Costerà molto lasciare il gas russo. I cittadini UE ne sono consapevoli?

Il prezzo che l’Europa deve pagare per staccarsi dal gas e dal petrolio russo continua a crescere, soprattutto a causa dei metalli che serviranno per la transizione energetica.

Fino ad oggi, l’Europa godeva di un gas russo economico, facile da trasportare e in grandi quantità. Perciò, sono state ridotte le produzioni nazionali, o chiuse del tutto, di centrali a carbone e reattori nucleari. Adesso, in piena emergenza energetica, l’Unione Europea (UE) vuole uscire dalla dipendenza dall’energia russa.

Quando i conti vengono fatti senza l’oste (acciaio, rame e alluminio)

Almeno, visto il tempismo di questa retromarcia, nessuno politico potrà mai vantarsi di essere stato lungimirante. Tuttavia, qualcuno pensa “meglio tardi che mai” anche se, la nuova politica energetica della UE dovrà mettere in conto ritardi e miliardi di dollari di costi aggiuntivi poiché la guerra in Ucraina ha reso l’acciaio, il rame e l’alluminio scarsi e molto costosi.

Insomma, l’idea di Bruxelles è quella di sostituire in fretta e furia i combustibili fossili russi ed aumentare la produzione da fonti rinnovabili entro il 2030. Perciò, avanti tutta con il gas liquido (GNL) dagli Stati Uniti e con la costruzione di nuovi rigassificatori. La Germania ne costruirà due, la Francia vuole riprendere i colloqui con la Spagna per costruire un gasdotto di collegamento con i rigassificatori spagnoli e il Regno Unito si butterà nel produrre in proprio più energia eolica, solare e nucleare.

Soltanto di acciaio, serviranno 52 milioni di tonnellate

Un bellissimo progetto quello dell’Europa. Peccato che, oltre ad essere tardivo, non tenga conto della realtà delle cose. Infatti, i prezzi dei materiali necessari continuano a crescere e la loro disponibilità a diminuire. Nell’ultimo anno, il Bloomberg Commodity Spot Index è cresciuto del 46% e metalli quali l’acciaio, il rame e l’alluminio hanno toccato livelli record.

Secondo Bloomberg, i progetti energetici della UE di quasi triplicare la capacità eolica e solare in questo decennio, solo in termini di acciaio, potrebbero richiedere circa 52 milioni di tonnellate.
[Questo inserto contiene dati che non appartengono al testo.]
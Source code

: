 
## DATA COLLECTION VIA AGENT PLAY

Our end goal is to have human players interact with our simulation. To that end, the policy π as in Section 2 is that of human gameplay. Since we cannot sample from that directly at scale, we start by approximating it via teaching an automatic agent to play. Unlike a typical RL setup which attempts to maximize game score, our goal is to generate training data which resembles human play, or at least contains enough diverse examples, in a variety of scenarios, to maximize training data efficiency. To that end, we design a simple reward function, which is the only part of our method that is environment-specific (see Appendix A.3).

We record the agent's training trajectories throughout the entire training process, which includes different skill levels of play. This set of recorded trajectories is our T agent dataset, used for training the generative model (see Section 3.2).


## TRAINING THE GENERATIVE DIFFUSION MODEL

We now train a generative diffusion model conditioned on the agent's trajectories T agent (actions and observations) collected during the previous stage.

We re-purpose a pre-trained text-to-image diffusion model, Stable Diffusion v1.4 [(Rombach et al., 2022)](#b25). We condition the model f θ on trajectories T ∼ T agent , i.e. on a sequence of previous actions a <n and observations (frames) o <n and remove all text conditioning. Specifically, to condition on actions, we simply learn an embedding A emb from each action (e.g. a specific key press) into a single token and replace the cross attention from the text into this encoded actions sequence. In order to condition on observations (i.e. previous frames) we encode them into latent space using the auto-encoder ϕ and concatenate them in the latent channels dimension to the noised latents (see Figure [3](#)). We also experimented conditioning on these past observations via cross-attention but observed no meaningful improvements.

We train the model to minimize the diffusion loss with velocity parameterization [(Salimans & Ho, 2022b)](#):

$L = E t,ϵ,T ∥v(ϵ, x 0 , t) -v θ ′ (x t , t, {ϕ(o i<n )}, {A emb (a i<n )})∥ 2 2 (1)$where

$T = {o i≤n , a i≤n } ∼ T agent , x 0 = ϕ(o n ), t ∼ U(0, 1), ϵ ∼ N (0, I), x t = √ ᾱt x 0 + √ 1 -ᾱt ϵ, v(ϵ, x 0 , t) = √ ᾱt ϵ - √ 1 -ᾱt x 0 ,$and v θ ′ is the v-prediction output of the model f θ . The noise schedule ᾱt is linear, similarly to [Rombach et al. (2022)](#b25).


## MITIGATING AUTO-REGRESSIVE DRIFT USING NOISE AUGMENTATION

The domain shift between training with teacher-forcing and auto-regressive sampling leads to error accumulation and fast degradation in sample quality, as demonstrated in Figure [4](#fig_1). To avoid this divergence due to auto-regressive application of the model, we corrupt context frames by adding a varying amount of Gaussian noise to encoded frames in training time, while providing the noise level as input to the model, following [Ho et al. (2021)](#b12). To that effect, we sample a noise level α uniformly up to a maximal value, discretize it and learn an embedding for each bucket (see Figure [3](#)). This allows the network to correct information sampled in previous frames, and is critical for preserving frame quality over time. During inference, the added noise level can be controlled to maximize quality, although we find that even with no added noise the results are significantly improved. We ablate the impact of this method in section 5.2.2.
L’installazione di 290 gigawatt di eolico e 250 gigawatt di energia solare (quanto previsto dalla Commissione Europea), costerà soltanto di acciaio circa 65 miliardi di euro agli attuali prezzi di mercato. Inoltre, secondo Rysted Energy AS, se non verrà comprato acciaio dalla Russia e dall’Ucraina, attualmente tra i maggiori esportatori di acciaio per la costruzione di turbine e gasdotti, i costi dei fornitori alternativi saranno superiori di almeno il 50%.

Quando i costi salgono troppo, i progetti rischiano di arenarsi

In altre parole, soltanto prendendo in considerazione l’acciaio, la realizzazione dei nuovi progetti per la transizione energetica sarà molto più costosa di quanto previsto. Se poi allarghiamo l’analisi al rame, secondo Bank of America, visto che l’Europa avrà bisogno di circa 7,7 milioni di tonnellate entro 2030, gli aumenti di prezzo di quest’anno significano un sovrapprezzo di circa 7,6 miliardi di dollari alle stime di costo iniziali.

Ma, come ben sa chi opera sul mercato dei metalli, nei prossimi anni potrebbero esserci altri aumenti di prezzi a fronte di una scarsa disponibilità, mentre tutti vogliono accelerare la transizione energetica e tutti hanno bisogno degli stessi materiali.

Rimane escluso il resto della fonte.